*Problem details*. Go through the material and tally the lines containing the string "first". Give the total alone.

*Records for this task*.
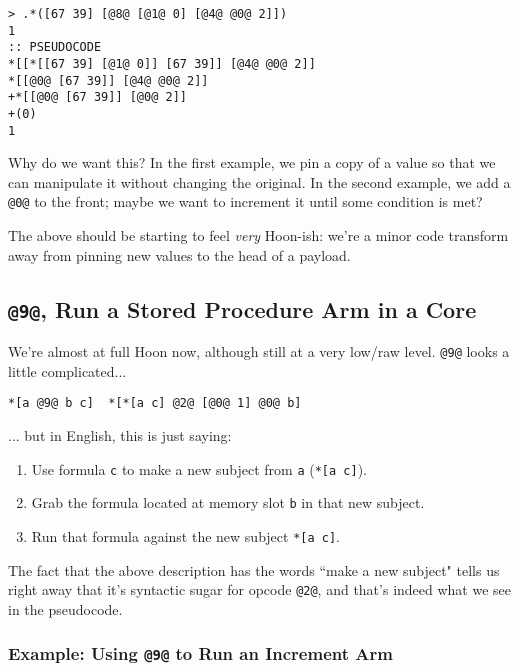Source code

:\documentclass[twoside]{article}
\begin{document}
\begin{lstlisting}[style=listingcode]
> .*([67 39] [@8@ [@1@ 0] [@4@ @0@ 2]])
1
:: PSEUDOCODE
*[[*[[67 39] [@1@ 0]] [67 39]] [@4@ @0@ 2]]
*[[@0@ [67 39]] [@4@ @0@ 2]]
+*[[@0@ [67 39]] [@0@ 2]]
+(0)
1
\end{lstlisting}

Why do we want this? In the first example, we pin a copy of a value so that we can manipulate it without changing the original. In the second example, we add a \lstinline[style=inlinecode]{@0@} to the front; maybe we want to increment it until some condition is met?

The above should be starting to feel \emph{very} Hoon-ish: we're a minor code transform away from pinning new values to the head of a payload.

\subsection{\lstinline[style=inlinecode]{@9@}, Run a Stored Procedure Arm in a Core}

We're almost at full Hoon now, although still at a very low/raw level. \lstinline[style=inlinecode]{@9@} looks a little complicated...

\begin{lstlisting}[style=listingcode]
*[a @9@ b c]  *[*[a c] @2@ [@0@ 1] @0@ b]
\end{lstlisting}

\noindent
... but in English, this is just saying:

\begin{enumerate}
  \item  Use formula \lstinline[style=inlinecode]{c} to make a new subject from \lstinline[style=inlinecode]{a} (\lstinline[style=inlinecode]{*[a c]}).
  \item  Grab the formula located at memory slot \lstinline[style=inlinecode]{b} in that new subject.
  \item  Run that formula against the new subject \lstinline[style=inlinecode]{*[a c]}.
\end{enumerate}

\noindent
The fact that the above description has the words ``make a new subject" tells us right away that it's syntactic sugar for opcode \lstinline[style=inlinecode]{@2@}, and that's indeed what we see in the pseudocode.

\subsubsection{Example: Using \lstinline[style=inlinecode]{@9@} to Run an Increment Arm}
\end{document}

* * *

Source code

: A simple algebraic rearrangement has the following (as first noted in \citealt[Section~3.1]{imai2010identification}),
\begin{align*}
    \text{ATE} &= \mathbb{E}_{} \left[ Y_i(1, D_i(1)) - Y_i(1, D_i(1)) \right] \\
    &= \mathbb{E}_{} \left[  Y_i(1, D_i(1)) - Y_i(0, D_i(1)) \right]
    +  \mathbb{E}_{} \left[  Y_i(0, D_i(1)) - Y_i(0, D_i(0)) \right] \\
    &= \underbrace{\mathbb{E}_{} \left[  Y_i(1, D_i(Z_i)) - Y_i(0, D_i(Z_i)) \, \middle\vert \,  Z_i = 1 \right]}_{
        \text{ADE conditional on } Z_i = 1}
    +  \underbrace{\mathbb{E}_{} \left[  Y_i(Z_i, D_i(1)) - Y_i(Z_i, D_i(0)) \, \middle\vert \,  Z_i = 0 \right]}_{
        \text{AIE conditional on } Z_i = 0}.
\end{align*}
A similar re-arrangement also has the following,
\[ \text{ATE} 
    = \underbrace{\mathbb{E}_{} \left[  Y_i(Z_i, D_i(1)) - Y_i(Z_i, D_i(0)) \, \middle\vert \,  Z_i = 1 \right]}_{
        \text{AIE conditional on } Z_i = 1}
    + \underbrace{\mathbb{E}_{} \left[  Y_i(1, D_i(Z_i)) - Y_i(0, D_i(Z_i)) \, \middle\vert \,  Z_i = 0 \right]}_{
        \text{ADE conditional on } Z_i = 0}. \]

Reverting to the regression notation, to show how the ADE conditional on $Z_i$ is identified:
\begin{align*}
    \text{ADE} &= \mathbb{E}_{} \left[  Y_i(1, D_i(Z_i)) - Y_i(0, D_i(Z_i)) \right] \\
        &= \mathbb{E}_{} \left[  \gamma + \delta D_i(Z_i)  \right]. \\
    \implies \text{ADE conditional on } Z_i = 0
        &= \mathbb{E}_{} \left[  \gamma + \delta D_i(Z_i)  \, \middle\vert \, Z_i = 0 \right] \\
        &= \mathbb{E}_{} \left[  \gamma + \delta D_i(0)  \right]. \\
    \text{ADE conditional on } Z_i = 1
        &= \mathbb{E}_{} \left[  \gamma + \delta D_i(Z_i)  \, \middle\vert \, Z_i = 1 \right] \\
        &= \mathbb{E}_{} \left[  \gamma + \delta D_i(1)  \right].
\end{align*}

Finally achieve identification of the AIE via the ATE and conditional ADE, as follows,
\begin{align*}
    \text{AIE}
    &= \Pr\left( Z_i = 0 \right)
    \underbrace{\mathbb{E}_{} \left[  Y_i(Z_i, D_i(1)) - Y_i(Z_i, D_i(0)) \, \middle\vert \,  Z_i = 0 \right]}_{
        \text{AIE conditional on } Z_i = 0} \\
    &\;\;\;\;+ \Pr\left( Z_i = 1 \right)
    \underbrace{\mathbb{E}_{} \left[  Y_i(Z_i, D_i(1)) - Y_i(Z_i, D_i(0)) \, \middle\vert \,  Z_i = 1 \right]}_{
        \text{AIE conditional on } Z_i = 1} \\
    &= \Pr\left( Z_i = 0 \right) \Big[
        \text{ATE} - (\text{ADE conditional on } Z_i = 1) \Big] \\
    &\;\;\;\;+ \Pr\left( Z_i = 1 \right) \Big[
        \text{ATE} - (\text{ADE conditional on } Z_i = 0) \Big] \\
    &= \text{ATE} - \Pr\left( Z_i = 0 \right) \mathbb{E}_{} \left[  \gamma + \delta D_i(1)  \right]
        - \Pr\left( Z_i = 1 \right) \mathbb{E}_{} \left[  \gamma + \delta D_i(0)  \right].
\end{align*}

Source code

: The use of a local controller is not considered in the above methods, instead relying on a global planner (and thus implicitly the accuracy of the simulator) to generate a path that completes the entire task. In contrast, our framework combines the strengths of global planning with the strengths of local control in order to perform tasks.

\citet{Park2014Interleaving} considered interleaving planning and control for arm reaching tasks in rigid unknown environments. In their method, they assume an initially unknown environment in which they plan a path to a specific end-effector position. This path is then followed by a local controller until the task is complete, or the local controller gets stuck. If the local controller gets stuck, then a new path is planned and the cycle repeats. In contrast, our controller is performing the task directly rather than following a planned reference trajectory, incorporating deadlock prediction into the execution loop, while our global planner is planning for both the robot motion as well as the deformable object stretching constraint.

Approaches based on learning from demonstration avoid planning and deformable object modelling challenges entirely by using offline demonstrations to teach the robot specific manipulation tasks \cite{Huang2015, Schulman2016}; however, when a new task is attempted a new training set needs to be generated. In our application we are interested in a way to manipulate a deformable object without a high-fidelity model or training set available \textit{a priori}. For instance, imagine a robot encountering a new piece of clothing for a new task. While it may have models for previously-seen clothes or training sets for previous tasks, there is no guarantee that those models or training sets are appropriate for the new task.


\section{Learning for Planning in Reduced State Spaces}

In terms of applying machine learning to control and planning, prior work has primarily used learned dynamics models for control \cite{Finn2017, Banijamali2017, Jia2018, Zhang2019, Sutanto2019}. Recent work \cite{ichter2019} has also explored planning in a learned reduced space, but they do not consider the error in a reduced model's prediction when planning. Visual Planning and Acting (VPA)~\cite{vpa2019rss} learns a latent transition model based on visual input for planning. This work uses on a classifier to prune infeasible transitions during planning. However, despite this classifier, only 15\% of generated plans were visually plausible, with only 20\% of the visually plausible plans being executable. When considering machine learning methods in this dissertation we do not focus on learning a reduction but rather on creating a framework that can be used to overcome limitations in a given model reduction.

---

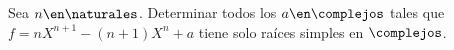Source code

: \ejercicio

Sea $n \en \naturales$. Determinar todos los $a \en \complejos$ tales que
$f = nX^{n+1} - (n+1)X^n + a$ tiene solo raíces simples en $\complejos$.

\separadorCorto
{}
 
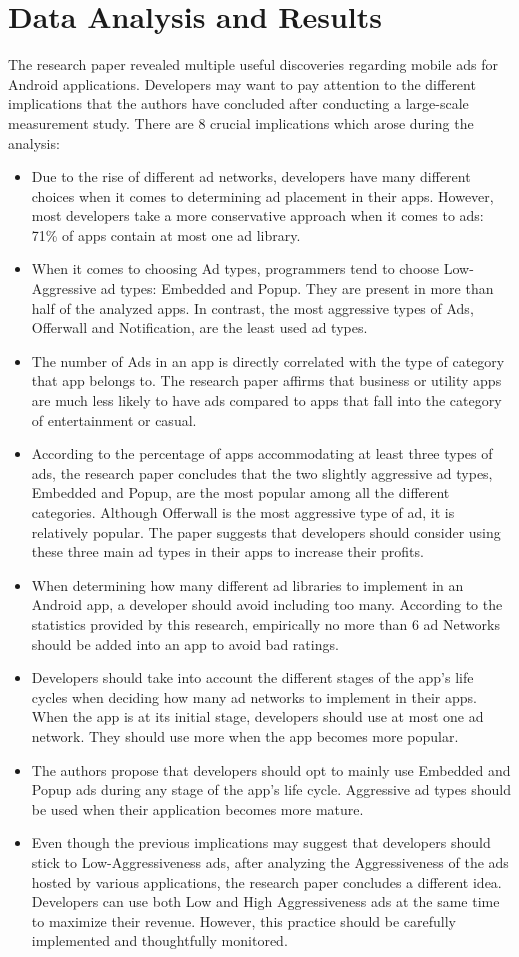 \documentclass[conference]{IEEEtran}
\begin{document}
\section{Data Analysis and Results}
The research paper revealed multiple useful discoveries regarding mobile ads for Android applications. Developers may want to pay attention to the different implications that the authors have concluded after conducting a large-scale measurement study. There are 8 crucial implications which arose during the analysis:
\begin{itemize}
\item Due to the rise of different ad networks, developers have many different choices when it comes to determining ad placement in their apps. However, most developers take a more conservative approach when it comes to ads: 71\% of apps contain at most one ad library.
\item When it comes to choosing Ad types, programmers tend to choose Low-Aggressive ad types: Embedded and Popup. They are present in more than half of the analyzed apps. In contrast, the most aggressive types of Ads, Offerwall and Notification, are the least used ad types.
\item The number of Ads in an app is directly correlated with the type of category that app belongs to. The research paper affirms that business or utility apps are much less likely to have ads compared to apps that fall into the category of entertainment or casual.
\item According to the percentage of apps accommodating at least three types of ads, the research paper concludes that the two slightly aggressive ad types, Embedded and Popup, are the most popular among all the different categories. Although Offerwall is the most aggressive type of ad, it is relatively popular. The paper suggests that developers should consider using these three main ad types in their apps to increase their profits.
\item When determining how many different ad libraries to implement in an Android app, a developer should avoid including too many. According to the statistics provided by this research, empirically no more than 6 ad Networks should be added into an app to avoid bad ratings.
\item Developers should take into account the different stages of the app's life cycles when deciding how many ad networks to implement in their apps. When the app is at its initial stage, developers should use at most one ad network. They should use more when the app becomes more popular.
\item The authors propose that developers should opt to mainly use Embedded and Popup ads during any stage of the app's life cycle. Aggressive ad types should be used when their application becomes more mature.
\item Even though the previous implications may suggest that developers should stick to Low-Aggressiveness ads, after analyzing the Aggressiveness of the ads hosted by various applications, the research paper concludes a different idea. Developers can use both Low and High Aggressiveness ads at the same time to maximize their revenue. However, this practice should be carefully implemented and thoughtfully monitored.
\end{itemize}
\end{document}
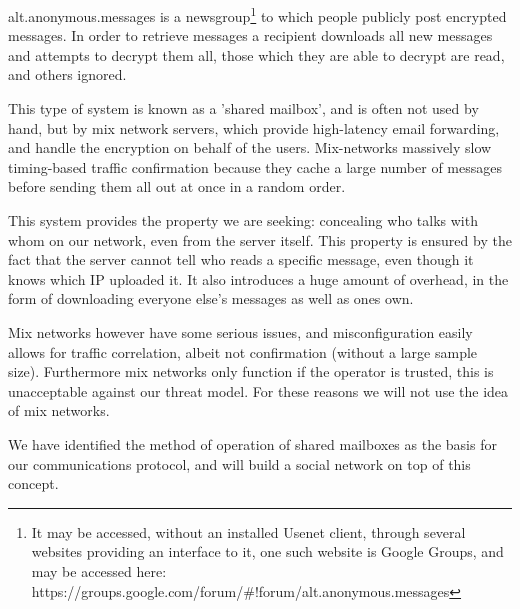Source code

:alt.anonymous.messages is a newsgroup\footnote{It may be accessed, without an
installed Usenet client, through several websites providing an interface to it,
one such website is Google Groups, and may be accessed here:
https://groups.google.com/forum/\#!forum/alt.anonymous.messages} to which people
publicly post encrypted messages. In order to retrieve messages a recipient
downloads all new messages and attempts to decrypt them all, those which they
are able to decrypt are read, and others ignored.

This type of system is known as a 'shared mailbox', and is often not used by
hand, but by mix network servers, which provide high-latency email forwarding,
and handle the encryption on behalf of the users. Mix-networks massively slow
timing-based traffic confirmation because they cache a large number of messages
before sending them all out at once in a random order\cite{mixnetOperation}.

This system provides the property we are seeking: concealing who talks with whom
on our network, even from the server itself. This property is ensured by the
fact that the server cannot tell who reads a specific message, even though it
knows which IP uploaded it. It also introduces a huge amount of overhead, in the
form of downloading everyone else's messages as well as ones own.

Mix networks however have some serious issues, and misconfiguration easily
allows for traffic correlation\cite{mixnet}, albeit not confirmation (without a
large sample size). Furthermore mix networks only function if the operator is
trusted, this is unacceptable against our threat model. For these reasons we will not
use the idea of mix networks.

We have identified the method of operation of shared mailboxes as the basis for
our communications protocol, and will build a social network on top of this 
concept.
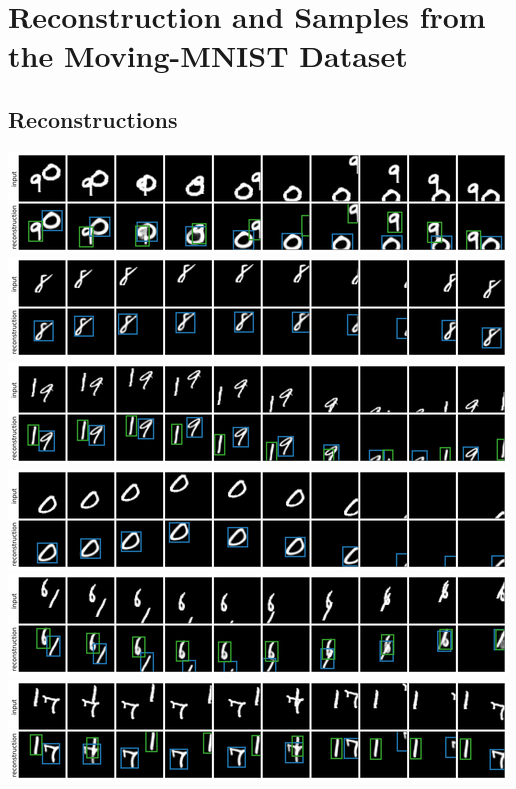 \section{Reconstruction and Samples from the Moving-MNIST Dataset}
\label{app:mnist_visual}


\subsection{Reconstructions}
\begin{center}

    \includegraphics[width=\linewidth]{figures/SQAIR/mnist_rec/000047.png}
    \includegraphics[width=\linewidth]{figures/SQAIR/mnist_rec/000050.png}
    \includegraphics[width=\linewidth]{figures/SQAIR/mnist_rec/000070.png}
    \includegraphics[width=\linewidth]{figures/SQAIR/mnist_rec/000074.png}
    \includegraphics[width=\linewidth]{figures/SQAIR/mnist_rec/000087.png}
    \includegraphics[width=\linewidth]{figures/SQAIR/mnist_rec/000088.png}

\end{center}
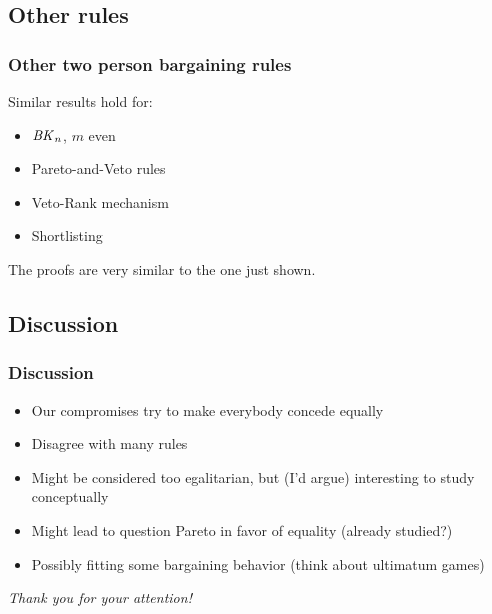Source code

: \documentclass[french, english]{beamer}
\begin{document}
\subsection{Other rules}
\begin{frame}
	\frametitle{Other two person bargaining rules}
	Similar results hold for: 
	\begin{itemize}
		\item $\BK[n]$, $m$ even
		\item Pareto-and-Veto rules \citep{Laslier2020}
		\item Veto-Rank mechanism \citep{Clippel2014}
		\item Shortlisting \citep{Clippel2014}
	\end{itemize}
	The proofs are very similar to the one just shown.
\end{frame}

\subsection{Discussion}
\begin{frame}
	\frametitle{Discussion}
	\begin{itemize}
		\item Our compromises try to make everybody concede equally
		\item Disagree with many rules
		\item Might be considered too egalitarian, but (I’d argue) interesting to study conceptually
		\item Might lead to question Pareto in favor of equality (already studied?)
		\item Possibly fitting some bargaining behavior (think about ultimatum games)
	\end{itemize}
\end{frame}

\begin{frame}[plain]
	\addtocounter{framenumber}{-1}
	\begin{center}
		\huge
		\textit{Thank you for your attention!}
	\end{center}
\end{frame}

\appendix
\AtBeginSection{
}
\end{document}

*Answer box*. 2